>>

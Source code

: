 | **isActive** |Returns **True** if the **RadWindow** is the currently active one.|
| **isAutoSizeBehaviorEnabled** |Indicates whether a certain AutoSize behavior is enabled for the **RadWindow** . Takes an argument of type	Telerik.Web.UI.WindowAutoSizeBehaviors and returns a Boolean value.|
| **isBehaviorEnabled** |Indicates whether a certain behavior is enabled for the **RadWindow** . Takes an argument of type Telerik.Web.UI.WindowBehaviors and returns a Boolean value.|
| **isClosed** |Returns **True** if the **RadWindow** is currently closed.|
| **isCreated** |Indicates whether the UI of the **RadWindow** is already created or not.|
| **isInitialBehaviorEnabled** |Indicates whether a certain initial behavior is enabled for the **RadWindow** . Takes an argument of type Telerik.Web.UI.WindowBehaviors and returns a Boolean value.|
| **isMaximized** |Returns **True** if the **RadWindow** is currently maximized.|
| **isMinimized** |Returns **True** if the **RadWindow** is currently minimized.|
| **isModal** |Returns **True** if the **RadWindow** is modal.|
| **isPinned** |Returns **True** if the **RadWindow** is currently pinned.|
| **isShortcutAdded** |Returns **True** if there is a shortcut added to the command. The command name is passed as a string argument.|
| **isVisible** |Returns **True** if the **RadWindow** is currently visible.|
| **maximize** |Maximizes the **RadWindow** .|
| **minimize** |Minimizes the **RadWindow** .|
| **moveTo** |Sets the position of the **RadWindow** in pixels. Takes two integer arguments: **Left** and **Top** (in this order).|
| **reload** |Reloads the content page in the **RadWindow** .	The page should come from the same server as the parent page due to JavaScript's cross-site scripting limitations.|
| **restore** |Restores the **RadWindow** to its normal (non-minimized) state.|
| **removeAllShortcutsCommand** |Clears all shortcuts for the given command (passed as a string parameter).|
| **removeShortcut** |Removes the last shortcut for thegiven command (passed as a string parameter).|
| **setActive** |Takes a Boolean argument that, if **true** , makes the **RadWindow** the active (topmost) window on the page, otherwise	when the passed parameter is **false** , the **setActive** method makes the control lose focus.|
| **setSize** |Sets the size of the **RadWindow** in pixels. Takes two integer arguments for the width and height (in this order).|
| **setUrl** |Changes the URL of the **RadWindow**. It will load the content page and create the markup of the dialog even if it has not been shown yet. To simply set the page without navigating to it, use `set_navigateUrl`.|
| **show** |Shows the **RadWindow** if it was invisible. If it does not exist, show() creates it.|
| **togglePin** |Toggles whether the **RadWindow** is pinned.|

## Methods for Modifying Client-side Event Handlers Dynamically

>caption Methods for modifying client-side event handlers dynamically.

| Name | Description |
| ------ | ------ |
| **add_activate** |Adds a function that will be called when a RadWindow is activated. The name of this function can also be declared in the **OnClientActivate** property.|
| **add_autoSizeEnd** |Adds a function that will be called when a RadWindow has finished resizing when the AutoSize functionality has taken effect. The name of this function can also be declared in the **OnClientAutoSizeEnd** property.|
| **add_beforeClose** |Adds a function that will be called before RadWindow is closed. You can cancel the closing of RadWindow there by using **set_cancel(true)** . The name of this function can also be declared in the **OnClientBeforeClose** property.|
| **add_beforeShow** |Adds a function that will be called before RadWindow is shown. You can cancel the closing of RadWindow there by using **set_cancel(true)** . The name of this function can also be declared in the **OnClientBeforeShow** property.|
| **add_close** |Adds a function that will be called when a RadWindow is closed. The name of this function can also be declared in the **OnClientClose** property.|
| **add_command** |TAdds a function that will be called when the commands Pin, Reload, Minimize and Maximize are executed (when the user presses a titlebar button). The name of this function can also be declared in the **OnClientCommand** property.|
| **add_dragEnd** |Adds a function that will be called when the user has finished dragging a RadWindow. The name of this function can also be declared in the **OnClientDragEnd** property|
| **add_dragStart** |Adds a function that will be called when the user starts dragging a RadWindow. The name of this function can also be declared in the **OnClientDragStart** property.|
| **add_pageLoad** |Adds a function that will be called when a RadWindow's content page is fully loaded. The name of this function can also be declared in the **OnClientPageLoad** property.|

<<

## [The task]
Set every entry down verbatim.

## [Task response]
Source code

: | **isActive** |Returns **True** if the **RadWindow** is the currently active one.|
| **isAutoSizeBehaviorEnabled** |Indicates whether a certain AutoSize behavior is enabled for the **RadWindow** . Takes an argument of type	Telerik.Web.UI.WindowAutoSizeBehaviors and returns a Boolean value.|
| **isBehaviorEnabled** |Indicates whether a certain behavior is enabled for the **RadWindow** . Takes an argument of type Telerik.Web.UI.WindowBehaviors and returns a Boolean value.|
| **isClosed** |Returns **True** if the **RadWindow** is currently closed.|
| **isCreated** |Indicates whether the UI of the **RadWindow** is already created or not.|
| **isInitialBehaviorEnabled** |Indicates whether a certain initial behavior is enabled for the **RadWindow** . Takes an argument of type Telerik.Web.UI.WindowBehaviors and returns a Boolean value.|
| **isMaximized** |Returns **True** if the **RadWindow** is currently maximized.|
| **isMinimized** |Returns **True** if the **RadWindow** is currently minimized.|
| **isModal** |Returns **True** if the **RadWindow** is modal.|
| **isPinned** |Returns **True** if the **RadWindow** is currently pinned.|
| **isShortcutAdded** |Returns **True** if there is a shortcut added to the command. The command name is passed as a string argument.|
| **isVisible** |Returns **True** if the **RadWindow** is currently visible.|
| **maximize** |Maximizes the **RadWindow** .|
| **minimize** |Minimizes the **RadWindow** .|
| **moveTo** |Sets the position of the **RadWindow** in pixels. Takes two integer arguments: **Left** and **Top** (in this order).|
| **reload** |Reloads the content page in the **RadWindow** .	The page should come from the same server as the parent page due to JavaScript's cross-site scripting limitations.|
| **restore** |Restores the **RadWindow** to its normal (non-minimized) state.|
| **removeAllShortcutsCommand** |Clears all shortcuts for the given command (passed as a string parameter).|
| **removeShortcut** |Removes the last shortcut for thegiven command (passed as a string parameter).|
| **setActive** |Takes a Boolean argument that, if **true** , makes the **RadWindow** the active (topmost) window on the page, otherwise	when the passed parameter is **false** , the **setActive** method makes the control lose focus.|
| **setSize** |Sets the size of the **RadWindow** in pixels. Takes two integer arguments for the width and height (in this order).|
| **setUrl** |Changes the URL of the **RadWindow**. It will load the content page and create the markup of the dialog even if it has not been shown yet. To simply set the page without navigating to it, use `set_navigateUrl`.|
| **show** |Shows the **RadWindow** if it was invisible. If it does not exist, show() creates it.|
| **togglePin** |Toggles whether the **RadWindow** is pinned.|

## Methods for Modifying Client-side Event Handlers Dynamically

>caption Methods for modifying client-side event handlers dynamically.

| Name | Description |
| ------ | ------ |
| **add_activate** |Adds a function that will be called when a RadWindow is activated. The name of this function can also be declared in the **OnClientActivate** property.|
| **add_autoSizeEnd** |Adds a function that will be called when a RadWindow has finished resizing when the AutoSize functionality has taken effect. The name of this function can also be declared in the **OnClientAutoSizeEnd** property.|
| **add_beforeClose** |Adds a function that will be called before RadWindow is closed. You can cancel the closing of RadWindow there by using **set_cancel(true)** . The name of this function can also be declared in the **OnClientBeforeClose** property.|
| **add_beforeShow** |Adds a function that will be called before RadWindow is shown. You can cancel the closing of RadWindow there by using **set_cancel(true)** . The name of this function can also be declared in the **OnClientBeforeShow** property.|
| **add_close** |Adds a function that will be called when a RadWindow is closed. The name of this function can also be declared in the **OnClientClose** property.|
| **add_command** |TAdds a function that will be called when the commands Pin, Reload, Minimize and Maximize are executed (when the user presses a titlebar button). The name of this function can also be declared in the **OnClientCommand** property.|
| **add_dragEnd** |Adds a function that will be called when the user has finished dragging a RadWindow. The name of this function can also be declared in the **OnClientDragEnd** property|
| **add_dragStart** |Adds a function that will be called when the user starts dragging a RadWindow. The name of this function can also be declared in the **OnClientDragStart** property.|
| **add_pageLoad** |Adds a function that will be called when a RadWindow's content page is fully loaded. The name of this function can also be declared in the **OnClientPageLoad** property.|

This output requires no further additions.